**WORK TO COMPLETE**
From the records below, transcribe only the lines running from the one with "characterizes the imprecision" through the one with "that signal model". Keep both of those end lines.

○ ○ ○

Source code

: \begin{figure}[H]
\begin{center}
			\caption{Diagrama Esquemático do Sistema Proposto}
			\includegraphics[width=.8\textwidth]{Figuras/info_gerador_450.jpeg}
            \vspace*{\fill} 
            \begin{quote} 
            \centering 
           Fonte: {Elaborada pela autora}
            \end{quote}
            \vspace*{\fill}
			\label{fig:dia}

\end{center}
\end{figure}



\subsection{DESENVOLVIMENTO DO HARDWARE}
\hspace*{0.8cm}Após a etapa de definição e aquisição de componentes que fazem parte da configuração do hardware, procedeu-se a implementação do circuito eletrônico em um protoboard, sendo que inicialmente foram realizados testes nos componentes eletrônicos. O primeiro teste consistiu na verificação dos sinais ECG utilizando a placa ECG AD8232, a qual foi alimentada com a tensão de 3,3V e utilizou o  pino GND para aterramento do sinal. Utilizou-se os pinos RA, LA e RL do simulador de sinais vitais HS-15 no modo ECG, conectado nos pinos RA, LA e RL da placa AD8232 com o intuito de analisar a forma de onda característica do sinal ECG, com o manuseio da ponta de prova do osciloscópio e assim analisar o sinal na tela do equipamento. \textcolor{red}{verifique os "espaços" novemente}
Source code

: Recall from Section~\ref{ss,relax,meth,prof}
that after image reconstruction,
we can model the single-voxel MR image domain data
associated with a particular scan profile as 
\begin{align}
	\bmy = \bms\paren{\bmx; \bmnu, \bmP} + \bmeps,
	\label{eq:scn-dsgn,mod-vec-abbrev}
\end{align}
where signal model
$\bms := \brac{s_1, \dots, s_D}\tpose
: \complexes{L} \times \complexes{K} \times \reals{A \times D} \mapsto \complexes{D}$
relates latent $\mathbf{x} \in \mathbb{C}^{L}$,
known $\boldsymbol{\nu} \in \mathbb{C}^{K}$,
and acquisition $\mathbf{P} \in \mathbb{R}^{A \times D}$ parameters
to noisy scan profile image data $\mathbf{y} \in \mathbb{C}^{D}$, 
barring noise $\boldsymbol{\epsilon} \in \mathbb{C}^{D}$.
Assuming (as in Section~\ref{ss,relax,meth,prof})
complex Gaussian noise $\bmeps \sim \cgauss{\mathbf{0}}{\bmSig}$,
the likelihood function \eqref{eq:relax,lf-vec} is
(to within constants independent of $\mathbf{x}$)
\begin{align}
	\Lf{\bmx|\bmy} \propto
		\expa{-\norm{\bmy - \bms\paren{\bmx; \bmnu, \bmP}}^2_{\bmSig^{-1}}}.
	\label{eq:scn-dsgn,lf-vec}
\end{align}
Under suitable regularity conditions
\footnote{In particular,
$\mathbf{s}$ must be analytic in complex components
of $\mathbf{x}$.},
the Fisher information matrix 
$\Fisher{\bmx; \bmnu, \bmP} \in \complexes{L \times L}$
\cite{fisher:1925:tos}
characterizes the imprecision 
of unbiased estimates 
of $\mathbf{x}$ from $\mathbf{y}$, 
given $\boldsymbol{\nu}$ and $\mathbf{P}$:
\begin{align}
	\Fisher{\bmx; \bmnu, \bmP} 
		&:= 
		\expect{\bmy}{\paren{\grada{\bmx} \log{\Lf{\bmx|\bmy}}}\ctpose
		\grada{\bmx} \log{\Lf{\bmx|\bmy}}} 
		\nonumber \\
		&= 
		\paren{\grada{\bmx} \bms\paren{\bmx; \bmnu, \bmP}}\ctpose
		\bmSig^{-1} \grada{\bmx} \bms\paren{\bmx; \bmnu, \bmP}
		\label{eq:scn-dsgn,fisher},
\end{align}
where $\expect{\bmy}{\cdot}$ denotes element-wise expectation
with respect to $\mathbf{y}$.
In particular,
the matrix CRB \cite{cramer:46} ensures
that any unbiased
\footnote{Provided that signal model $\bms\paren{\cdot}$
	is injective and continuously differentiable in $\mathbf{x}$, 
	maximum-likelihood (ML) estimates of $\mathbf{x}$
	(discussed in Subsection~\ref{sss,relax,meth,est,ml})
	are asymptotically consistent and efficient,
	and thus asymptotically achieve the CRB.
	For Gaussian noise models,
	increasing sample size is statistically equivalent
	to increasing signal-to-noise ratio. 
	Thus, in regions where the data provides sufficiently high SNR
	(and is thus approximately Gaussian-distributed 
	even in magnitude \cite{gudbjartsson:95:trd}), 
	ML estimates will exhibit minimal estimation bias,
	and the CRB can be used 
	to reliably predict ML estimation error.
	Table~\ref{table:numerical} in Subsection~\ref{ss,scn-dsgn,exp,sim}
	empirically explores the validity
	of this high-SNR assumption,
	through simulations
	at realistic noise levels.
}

○ ○ ○

**OUTPUT**
characterizes the imprecision 
of unbiased estimates 
of $\mathbf{x}$ from $\mathbf{y}$, 
given $\boldsymbol{\nu}$ and $\mathbf{P}$:
\begin{align}
	\Fisher{\bmx; \bmnu, \bmP} 
		&:= 
		\expect{\bmy}{\paren{\grada{\bmx} \log{\Lf{\bmx|\bmy}}}\ctpose
		\grada{\bmx} \log{\Lf{\bmx|\bmy}}} 
		\nonumber \\
		&= 
		\paren{\grada{\bmx} \bms\paren{\bmx; \bmnu, \bmP}}\ctpose
		\bmSig^{-1} \grada{\bmx} \bms\paren{\bmx; \bmnu, \bmP}
		\label{eq:scn-dsgn,fisher},
\end{align}
where $\expect{\bmy}{\cdot}$ denotes element-wise expectation
with respect to $\mathbf{y}$.
In particular,
the matrix CRB \cite{cramer:46} ensures
that any unbiased
\footnote{Provided that signal model $\bms\paren{\cdot}$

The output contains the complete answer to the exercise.